As this rate seems high, it may be explained by the fact that Zappos practically begs its customers to take products to try on – and to return them if they don’t.

Then again, another retailer of high heels which has also quoted its return rate at 50% is German merchant Zalando. On 18 July 2014, Zalando told readers of its blog that:

“Our return rate is around 50 percent across all markets and categories.”

Zalando’s disclosed return rate does not distinguish between shoes and other apparel, so it is not a guide to only the shoe return rates.

Return rate for clothing and apparel ordered online

It is notorious that fashion items typically have the highest return rates of all goods bought online.

Some guide can be taken from research conducted by the University of Regensburg in 2013. This study found that online retailers that were active in the clothing sector indicated a return rate of between 25 % and 50%.

This figure is very broad so it is also not particularly helpful.

Another 2013 study also addresses the issue, this time by Copenhagen Economics (E-commerce and delivery).
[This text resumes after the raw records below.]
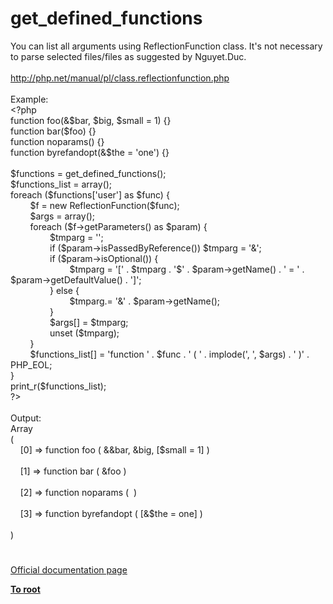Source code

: # get_defined_functions




<div class="phpcode"><span class="html">
You can list all arguments using ReflectionFunction class. It&apos;s not necessary to parse selected files/files as suggested by Nguyet.Duc.<br><br><a href="http://php.net/manual/pl/class.reflectionfunction.php" rel="nofollow" target="_blank">http://php.net/manual/pl/class.reflectionfunction.php</a><br><br>Example:<br><span class="default">&lt;?php<br></span><span class="keyword">function </span><span class="default">foo</span><span class="keyword">(&amp;</span><span class="default">$bar</span><span class="keyword">, </span><span class="default">$big</span><span class="keyword">, </span><span class="default">$small </span><span class="keyword">= </span><span class="default">1</span><span class="keyword">) {}<br>function </span><span class="default">bar</span><span class="keyword">(</span><span class="default">$foo</span><span class="keyword">) {}<br>function </span><span class="default">noparams</span><span class="keyword">() {}<br>function </span><span class="default">byrefandopt</span><span class="keyword">(&amp;</span><span class="default">$the </span><span class="keyword">= </span><span class="string">&apos;one&apos;</span><span class="keyword">) {}<br><br></span><span class="default">$functions </span><span class="keyword">= </span><span class="default">get_defined_functions</span><span class="keyword">();<br></span><span class="default">$functions_list </span><span class="keyword">= array();<br>foreach (</span><span class="default">$functions</span><span class="keyword">[</span><span class="string">&apos;user&apos;</span><span class="keyword">] as </span><span class="default">$func</span><span class="keyword">) {<br>&#xA0; &#xA0; &#xA0; &#xA0; </span><span class="default">$f </span><span class="keyword">= new </span><span class="default">ReflectionFunction</span><span class="keyword">(</span><span class="default">$func</span><span class="keyword">);<br>&#xA0; &#xA0; &#xA0; &#xA0; </span><span class="default">$args </span><span class="keyword">= array();<br>&#xA0; &#xA0; &#xA0; &#xA0; foreach (</span><span class="default">$f</span><span class="keyword">-&gt;</span><span class="default">getParameters</span><span class="keyword">() as </span><span class="default">$param</span><span class="keyword">) {<br>&#xA0; &#xA0; &#xA0; &#xA0; &#xA0; &#xA0; &#xA0; &#xA0; </span><span class="default">$tmparg </span><span class="keyword">= </span><span class="string">&apos;&apos;</span><span class="keyword">;<br>&#xA0; &#xA0; &#xA0; &#xA0; &#xA0; &#xA0; &#xA0; &#xA0; if (</span><span class="default">$param</span><span class="keyword">-&gt;</span><span class="default">isPassedByReference</span><span class="keyword">()) </span><span class="default">$tmparg </span><span class="keyword">= </span><span class="string">&apos;&amp;&apos;</span><span class="keyword">;<br>&#xA0; &#xA0; &#xA0; &#xA0; &#xA0; &#xA0; &#xA0; &#xA0; if (</span><span class="default">$param</span><span class="keyword">-&gt;</span><span class="default">isOptional</span><span class="keyword">()) {<br>&#xA0; &#xA0; &#xA0; &#xA0; &#xA0; &#xA0; &#xA0; &#xA0; &#xA0; &#xA0; &#xA0; &#xA0; </span><span class="default">$tmparg </span><span class="keyword">= </span><span class="string">&apos;[&apos; </span><span class="keyword">. </span><span class="default">$tmparg </span><span class="keyword">. </span><span class="string">&apos;$&apos; </span><span class="keyword">. </span><span class="default">$param</span><span class="keyword">-&gt;</span><span class="default">getName</span><span class="keyword">() . </span><span class="string">&apos; = &apos; </span><span class="keyword">. </span><span class="default">$param</span><span class="keyword">-&gt;</span><span class="default">getDefaultValue</span><span class="keyword">() . </span><span class="string">&apos;]&apos;</span><span class="keyword">;<br>&#xA0; &#xA0; &#xA0; &#xA0; &#xA0; &#xA0; &#xA0; &#xA0; } else {<br>&#xA0; &#xA0; &#xA0; &#xA0; &#xA0; &#xA0; &#xA0; &#xA0; &#xA0; &#xA0; &#xA0; &#xA0; </span><span class="default">$tmparg</span><span class="keyword">.= </span><span class="string">&apos;&amp;&apos; </span><span class="keyword">. </span><span class="default">$param</span><span class="keyword">-&gt;</span><span class="default">getName</span><span class="keyword">();<br>&#xA0; &#xA0; &#xA0; &#xA0; &#xA0; &#xA0; &#xA0; &#xA0; }<br>&#xA0; &#xA0; &#xA0; &#xA0; &#xA0; &#xA0; &#xA0; &#xA0; </span><span class="default">$args</span><span class="keyword">[] = </span><span class="default">$tmparg</span><span class="keyword">;<br>&#xA0; &#xA0; &#xA0; &#xA0; &#xA0; &#xA0; &#xA0; &#xA0; unset (</span><span class="default">$tmparg</span><span class="keyword">);<br>&#xA0; &#xA0; &#xA0; &#xA0; }<br>&#xA0; &#xA0; &#xA0; &#xA0; </span><span class="default">$functions_list</span><span class="keyword">[] = </span><span class="string">&apos;function &apos; </span><span class="keyword">. </span><span class="default">$func </span><span class="keyword">. </span><span class="string">&apos; ( &apos; </span><span class="keyword">. </span><span class="default">implode</span><span class="keyword">(</span><span class="string">&apos;, &apos;</span><span class="keyword">, </span><span class="default">$args</span><span class="keyword">) . </span><span class="string">&apos; )&apos; </span><span class="keyword">. </span><span class="default">PHP_EOL</span><span class="keyword">;<br>}<br></span><span class="default">print_r</span><span class="keyword">(</span><span class="default">$functions_list</span><span class="keyword">);<br></span><span class="default">?&gt;<br></span><br>Output:<br>Array<br>(<br>&#xA0; &#xA0; [0] =&gt; function foo ( &amp;&amp;bar, &amp;big, [$small = 1] )<br><br>&#xA0; &#xA0; [1] =&gt; function bar ( &amp;foo )<br><br>&#xA0; &#xA0; [2] =&gt; function noparams (&#xA0; )<br><br>&#xA0; &#xA0; [3] =&gt; function byrefandopt ( [&amp;$the = one] )<br><br>)</span>
</div>
  

#

[Official documentation page](https://www.php.net/manual/en/function.get-defined-functions.php)

**[To root](/README.md)**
This study also didn’t give a clear indicator of return rates, saying simply that they ranged between 1% and 50%.

The study did at least indicate that shoes were amongst the highest items returned, stating:

Actual return rates range from less than 1 per cent up to 50 per cent, with the majority of e-retailers experiencing return rates between 1 and 10 per cent…

The highest return rates are experienced by e-retailers selling clothing, shoes and jewellery, as well as electronic equipment and household appliances.

The Copenhagen Economics study also re-inforced the Zappos model: namely that high return rates can be a good thing for retailers of shoes. It said:

A high rate of returns is not necessarily a sign of consumer dissatisfaction.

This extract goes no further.